A security flaw in Google Chrome allows an attacker to eventually take control a vulnerable host, and parent company Google recommends users to deploy a patch as soon as possible.
The bug was discovered by the Center for Internet Security, who writes that governments might be the primary target of any potential attack.
The vulnerability requires users to visit a malicious website, at which point an attacker could attempt to run arbitrary code with the final goal of taking control of the device.
“Successful exploitation of this vulnerability could allow an attacker to execute arbitrary code in the context of the browser. Depending on the privileges associated with the application, an attacker could install programs; view, change, or delete data; or create new accounts with full user rights. If this application has been configured to have fewer user rights on the system, exploitation of the most severe of these vulnerabilities could have less impact than if it was configured with administrative rights,” the advisory reads.

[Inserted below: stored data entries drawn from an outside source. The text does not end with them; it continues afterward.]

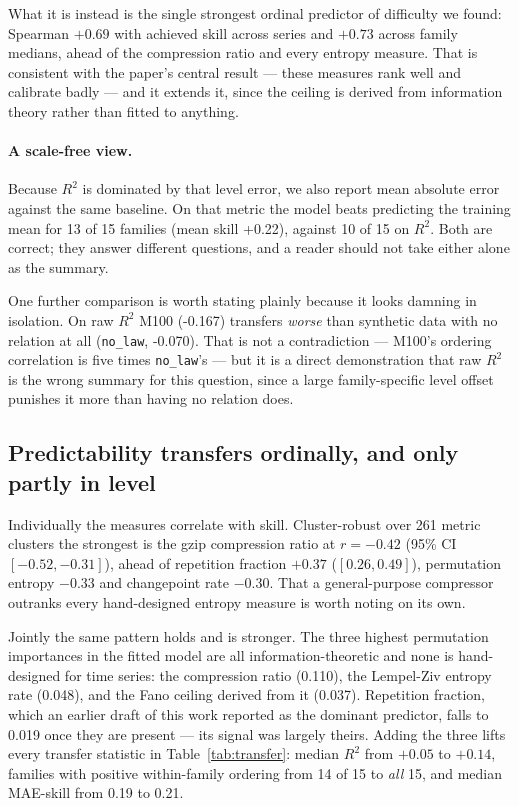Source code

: \documentclass[11pt,a4paper]{article}
\newcommand{\num}[1]{#1}
\begin{document}
What it is instead is the single strongest ordinal predictor of difficulty we
found: Spearman \(+0.69\) with achieved skill across series and \(+0.73\)
across family medians, ahead of the compression ratio and every entropy measure.
That is consistent with the paper's central result --- these measures rank well
and calibrate badly --- and it extends it, since the ceiling is derived from
information theory rather than fitted to anything.

\paragraph{A scale-free view.} Because \(R^2\) is dominated by that level
error, we also report mean absolute error against the same baseline. On that
metric the model beats predicting the training mean for \num{13} of \num{15}
families (mean skill \num{+0.22}), against \num{10} of \num{15} on \(R^2\).
Both are correct; they answer different questions, and a reader should not take
either alone as the summary.

One further comparison is worth stating plainly because it looks damning in
isolation. On raw \(R^2\) M100 (\num{-0.167}) transfers \emph{worse} than
synthetic data with no relation at all (\texttt{no\_law}, \num{-0.070}). That
is not a contradiction --- M100's ordering correlation is five times
\texttt{no\_law}'s --- but it is a direct demonstration that raw \(R^2\) is the
wrong summary for this question, since a large family-specific level offset
punishes it more than having no relation does.

\subsection{Predictability transfers ordinally, and only partly in level}
\label{sec:linking}

Individually the measures correlate with skill. Cluster-robust over \num{261}
metric clusters the strongest is the gzip compression ratio at \(r=-0.42\)
(95\% CI \([-0.52,-0.31]\)), ahead of repetition fraction \(+0.37\)
(\([0.26,0.49]\)), permutation entropy \(-0.33\) and changepoint rate
\(-0.30\). That a general-purpose compressor outranks every hand-designed
entropy measure is worth noting on its own.

Jointly the same pattern holds and is stronger. The three highest permutation
importances in the fitted model are all information-theoretic and none is
hand-designed for time series: the compression ratio (\num{0.110}), the
Lempel-Ziv entropy rate (\num{0.048}), and the Fano ceiling derived from it
(\num{0.037}). Repetition fraction, which an earlier draft of this work reported
as the dominant predictor, falls to \num{0.019} once they are present --- its
signal was largely theirs. Adding the three lifts every transfer statistic in
Table~\ref{tab:transfer}: median \(R^2\) from \(+0.05\) to \(+0.14\), families
with positive within-family ordering from \num{14} of \num{15} to \emph{all}
\num{15}, and median MAE-skill from \num{0.19} to \num{0.21}.
\end{document}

“Desktop browser affected, mobile versions secure”
All versions of the browser are affected, and these include Google Chrome for Windows, Linux, and macOS. Mobile versions of the browser are secure, so users on Android and iOS are not exposed.
Versions prior to 76.0.3809.132 are at risk, according to the advisory, and a patch is already available, with Google recommending its deployment as soon as possible.
The advisory indicates there is a “high” risk for large and medium government entities and large and medium businesses, while the flaw received a “medium” severity rating for small government agencies and small businesses. The vulnerability is rated with a “low” score for home users.
At the time of writing this article there are no specifics as to whether the security flaw is actively exploited by any hacking group.